Quando Musk foi à China, foi saudado como um defensor da abertura comercial entre os Estados Unidos e este país. Estas visitas são também uma oportunidade para a China mostrar às empresas estrangeiras que podem confiar no mercado chinês. “A viagem de Musk mostrou a firme confiança das empresas americanas no mercado chinês, apesar dos ruídos de “dissociação” de alguns políticos ocidentais”, escreveu o Global Times, um órgão de comunicação estatal.

Uma mensagem que se tornou ainda mais importante depois das autoridades chinesas terem invadido os escritórios ou interrogado o pessoal de empresas de consultoria americanas como a Bain & Company, assustando muitas empresas estrangeiras, defende Yun Sun, diretor do programa para a China no Centro Stimson, em Washington. “A China, de um modo geral, quer reter os investidores estrangeiros, e os que têm sido atraídos são as grandes empresas de alta tecnologia que ainda podem ver o apelo do mercado chinês”, disse Sun, citado pelo New York Times. “A China quer mostrar que a cooperação e o cumprimento das regras de Pequim são recompensadores”.

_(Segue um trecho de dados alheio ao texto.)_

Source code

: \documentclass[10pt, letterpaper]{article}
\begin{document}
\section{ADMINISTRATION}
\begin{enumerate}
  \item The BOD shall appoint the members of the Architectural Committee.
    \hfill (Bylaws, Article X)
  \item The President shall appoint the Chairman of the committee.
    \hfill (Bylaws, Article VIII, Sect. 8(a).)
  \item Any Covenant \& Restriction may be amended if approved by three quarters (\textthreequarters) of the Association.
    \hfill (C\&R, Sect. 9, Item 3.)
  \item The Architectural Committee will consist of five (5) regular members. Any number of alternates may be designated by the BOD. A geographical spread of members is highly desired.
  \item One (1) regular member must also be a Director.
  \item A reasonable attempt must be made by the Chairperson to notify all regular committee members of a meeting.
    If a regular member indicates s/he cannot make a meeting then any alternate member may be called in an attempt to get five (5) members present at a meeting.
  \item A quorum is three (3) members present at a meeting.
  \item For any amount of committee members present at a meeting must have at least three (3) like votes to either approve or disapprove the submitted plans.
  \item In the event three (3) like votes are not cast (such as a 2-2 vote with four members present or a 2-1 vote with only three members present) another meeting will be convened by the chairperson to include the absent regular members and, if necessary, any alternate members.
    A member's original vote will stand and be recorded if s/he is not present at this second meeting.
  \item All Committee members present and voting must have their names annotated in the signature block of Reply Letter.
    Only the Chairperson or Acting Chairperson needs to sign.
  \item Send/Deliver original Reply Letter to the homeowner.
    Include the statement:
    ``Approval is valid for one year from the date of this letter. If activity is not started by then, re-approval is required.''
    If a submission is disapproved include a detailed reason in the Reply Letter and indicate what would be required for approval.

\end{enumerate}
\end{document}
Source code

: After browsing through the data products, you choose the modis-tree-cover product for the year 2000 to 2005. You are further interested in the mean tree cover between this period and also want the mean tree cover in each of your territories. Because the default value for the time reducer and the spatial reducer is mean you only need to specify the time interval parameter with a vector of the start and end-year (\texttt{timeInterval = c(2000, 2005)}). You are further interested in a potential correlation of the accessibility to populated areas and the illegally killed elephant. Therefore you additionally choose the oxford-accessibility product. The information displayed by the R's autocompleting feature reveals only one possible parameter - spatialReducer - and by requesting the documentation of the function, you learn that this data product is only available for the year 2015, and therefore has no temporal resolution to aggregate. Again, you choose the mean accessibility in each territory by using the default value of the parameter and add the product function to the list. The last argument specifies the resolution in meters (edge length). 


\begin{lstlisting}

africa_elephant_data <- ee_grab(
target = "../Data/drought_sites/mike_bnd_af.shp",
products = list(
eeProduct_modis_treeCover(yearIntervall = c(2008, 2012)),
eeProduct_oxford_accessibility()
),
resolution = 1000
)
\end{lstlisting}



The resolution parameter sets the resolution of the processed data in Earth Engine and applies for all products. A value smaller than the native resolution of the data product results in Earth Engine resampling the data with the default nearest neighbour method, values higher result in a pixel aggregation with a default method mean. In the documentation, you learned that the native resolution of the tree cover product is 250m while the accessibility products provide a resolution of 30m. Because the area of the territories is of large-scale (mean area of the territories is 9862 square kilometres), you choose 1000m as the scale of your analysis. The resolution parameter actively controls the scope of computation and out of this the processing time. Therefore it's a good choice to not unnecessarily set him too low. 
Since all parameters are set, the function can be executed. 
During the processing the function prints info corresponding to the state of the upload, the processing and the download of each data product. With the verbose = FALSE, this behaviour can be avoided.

China “não deve tornar-se na União Soviética”

Zheng Yongnian, professor de política na Universidade Chinesa de Hong Kong (Shenzhen), acredita que se a tendência atual entre os dois países se mantiver, então haverá guerra “nos próximos cinco a 10 anos”. “As visitas que altos funcionários americanos fizeram recentemente à China são importantes. Mas estas e as questões que abordaram não alteram o fator-chave das relações entre a China e os Estados Unidos”, disse numa entrevista publicada pela Xiakedao, uma conta de WeChat que pertence ao Diário do Povo, outro órgão de comunicação estatal chinês.

“No passado, o fator-chave para que os EUA e a União Soviética se sentassem realmente para negociar foram as armas nucleares, e a dissuasão nuclear mútua criou uma paz armada. Atualmente, Kissinger acredita que a base para negociações verdadeiras entre a China e os EUA é a tecnologia de inteligência artificial”. O académico explica que as reuniões de alto nível com Kissinger servem para “enviar um sinal positivo de que a China quer retomar o diálogo e contribuir para a estabilidade mundial”.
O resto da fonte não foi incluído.